--- WHAT YOU WILL DO ---
Using the listing below, set down exactly the lines starting at the line that contains "Each time that" and ending at the line that contains "### Using options instead of failures", both included, and no others.

--- THE DATA ---

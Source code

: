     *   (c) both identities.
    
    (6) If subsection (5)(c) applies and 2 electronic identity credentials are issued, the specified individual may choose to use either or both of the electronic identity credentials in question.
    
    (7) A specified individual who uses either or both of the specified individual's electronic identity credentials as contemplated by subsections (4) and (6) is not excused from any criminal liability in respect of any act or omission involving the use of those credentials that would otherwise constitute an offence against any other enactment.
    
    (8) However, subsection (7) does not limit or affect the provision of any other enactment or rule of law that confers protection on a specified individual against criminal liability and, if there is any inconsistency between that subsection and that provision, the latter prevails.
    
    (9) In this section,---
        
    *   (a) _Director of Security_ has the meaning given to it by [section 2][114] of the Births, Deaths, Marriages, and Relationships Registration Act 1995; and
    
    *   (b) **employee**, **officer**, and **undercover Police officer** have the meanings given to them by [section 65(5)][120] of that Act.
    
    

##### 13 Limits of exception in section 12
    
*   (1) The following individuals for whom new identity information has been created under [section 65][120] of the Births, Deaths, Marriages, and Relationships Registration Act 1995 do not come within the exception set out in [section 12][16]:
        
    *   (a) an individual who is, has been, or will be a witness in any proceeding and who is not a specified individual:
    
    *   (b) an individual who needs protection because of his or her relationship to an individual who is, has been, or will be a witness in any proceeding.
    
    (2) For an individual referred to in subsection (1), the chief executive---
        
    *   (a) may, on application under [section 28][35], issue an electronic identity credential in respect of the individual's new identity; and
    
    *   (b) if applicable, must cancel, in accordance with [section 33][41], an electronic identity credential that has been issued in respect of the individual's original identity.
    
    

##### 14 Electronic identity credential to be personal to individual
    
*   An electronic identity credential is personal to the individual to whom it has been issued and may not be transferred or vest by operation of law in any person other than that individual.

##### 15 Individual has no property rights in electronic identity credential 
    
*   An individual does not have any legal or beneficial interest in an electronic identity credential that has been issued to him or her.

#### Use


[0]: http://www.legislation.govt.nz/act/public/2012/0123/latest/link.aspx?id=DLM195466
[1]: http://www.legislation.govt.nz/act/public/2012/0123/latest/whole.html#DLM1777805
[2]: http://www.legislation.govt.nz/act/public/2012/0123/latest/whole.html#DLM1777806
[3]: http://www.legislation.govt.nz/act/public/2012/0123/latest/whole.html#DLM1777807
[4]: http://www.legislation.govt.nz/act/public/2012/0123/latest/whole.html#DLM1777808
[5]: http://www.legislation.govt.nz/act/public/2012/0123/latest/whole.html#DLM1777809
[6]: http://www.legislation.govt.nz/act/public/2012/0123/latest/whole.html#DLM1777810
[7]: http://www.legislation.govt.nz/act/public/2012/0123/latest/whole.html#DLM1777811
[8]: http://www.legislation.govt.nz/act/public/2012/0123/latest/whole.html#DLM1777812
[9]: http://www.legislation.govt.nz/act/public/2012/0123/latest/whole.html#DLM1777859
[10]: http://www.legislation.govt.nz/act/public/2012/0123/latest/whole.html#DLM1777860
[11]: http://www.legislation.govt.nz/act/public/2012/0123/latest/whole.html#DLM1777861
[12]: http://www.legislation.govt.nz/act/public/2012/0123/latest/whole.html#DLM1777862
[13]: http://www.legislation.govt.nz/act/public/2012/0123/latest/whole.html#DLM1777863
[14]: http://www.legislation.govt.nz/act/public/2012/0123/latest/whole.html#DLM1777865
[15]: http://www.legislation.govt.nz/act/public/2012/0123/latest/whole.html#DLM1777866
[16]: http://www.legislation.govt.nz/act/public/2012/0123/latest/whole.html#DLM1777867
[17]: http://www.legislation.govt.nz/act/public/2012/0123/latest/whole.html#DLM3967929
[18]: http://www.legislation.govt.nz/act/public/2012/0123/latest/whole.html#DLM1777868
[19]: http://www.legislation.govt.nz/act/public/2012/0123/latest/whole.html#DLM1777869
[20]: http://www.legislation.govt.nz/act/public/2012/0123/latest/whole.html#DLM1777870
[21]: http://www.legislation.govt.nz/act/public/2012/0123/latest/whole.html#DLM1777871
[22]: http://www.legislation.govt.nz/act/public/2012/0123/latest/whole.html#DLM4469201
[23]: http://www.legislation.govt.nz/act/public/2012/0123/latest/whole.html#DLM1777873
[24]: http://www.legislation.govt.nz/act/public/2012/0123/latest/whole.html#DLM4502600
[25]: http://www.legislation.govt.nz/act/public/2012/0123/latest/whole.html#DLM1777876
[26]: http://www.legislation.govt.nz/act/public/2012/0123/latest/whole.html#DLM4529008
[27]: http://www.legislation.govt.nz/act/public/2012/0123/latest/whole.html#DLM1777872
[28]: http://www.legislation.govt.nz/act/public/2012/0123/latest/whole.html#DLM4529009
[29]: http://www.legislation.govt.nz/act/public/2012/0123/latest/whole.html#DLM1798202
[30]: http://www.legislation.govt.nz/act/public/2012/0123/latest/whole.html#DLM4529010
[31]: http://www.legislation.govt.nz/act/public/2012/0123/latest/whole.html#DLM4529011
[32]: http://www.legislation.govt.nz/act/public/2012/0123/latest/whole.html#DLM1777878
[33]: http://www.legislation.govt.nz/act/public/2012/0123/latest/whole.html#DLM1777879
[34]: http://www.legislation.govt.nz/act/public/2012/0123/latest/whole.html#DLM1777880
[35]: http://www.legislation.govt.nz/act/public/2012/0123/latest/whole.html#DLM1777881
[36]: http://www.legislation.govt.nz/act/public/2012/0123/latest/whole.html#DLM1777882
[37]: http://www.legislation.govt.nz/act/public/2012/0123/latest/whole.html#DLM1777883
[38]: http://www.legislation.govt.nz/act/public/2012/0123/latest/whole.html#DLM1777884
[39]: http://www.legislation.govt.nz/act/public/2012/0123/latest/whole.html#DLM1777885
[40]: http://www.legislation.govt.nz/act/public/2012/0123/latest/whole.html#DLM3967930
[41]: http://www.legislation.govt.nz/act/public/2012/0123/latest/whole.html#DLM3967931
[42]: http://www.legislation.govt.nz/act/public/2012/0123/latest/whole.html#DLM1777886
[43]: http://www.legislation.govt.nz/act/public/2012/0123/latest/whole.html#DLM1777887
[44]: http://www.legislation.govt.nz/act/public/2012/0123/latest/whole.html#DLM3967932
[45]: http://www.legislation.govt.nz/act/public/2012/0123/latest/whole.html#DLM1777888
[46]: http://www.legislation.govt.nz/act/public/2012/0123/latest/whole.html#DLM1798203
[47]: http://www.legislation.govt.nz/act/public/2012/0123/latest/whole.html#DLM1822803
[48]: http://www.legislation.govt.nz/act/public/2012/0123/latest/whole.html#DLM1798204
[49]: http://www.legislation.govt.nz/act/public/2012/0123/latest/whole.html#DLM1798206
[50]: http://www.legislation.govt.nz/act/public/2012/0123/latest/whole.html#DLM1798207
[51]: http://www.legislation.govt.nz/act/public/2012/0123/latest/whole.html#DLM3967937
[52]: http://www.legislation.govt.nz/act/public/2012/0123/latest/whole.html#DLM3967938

* * *

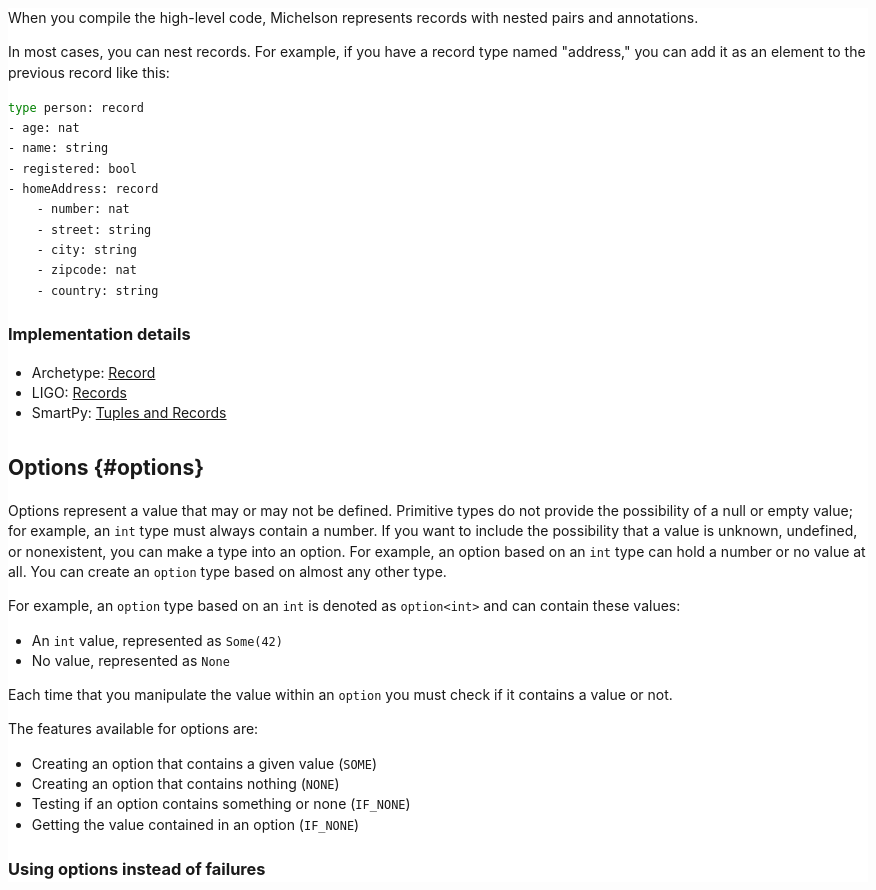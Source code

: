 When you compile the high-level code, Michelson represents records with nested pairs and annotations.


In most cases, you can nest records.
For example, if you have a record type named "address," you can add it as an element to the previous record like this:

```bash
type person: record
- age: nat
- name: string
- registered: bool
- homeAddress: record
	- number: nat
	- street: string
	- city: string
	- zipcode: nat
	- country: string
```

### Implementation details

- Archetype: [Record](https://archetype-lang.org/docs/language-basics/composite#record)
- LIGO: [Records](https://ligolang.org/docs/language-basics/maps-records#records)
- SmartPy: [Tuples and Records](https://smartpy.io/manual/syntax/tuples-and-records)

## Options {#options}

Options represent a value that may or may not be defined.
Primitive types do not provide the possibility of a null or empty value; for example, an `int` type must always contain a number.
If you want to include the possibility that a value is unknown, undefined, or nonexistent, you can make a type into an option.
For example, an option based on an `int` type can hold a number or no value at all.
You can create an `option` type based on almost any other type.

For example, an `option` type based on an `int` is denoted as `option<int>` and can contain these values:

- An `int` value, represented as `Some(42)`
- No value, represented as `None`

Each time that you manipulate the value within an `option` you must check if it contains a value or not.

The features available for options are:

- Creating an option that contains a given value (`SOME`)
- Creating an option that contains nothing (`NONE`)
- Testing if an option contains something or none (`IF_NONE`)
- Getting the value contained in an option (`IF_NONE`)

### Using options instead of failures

...

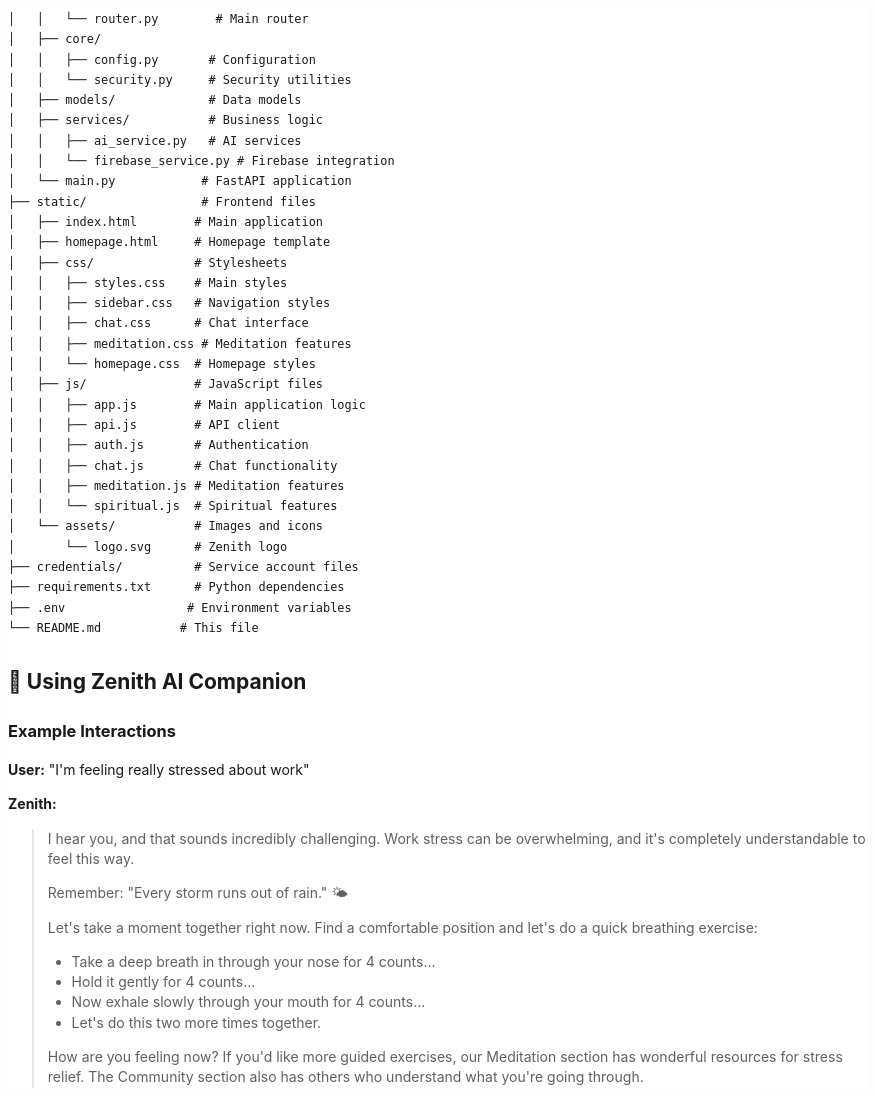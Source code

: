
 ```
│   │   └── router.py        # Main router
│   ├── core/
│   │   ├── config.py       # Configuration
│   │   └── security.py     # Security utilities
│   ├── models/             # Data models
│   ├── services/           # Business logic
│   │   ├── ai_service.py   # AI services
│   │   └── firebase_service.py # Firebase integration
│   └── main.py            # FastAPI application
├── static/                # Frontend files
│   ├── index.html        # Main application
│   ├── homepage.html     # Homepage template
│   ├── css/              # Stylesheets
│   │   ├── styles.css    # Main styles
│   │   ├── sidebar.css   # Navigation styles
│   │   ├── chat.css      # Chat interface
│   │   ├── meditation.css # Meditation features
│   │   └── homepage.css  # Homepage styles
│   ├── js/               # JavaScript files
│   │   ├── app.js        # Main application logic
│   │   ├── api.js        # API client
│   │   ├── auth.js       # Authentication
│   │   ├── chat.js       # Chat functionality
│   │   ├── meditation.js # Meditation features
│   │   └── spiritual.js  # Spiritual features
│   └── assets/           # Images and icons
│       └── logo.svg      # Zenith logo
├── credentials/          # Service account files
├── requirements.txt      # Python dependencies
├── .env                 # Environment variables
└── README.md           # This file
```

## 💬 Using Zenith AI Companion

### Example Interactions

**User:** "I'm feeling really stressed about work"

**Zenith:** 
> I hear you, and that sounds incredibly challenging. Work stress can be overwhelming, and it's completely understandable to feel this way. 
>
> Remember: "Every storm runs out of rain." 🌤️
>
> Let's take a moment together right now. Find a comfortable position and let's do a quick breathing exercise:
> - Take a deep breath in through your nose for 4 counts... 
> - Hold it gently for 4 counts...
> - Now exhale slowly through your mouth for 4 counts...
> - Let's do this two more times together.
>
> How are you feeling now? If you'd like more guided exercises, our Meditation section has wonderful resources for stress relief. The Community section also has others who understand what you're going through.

--- ANSWER SPACE ---
Each time that you manipulate the value within an `option` you must check if it contains a value or not.

The features available for options are:

- Creating an option that contains a given value (`SOME`)
- Creating an option that contains nothing (`NONE`)
- Testing if an option contains something or none (`IF_NONE`)
- Getting the value contained in an option (`IF_NONE`)

### Using options instead of failures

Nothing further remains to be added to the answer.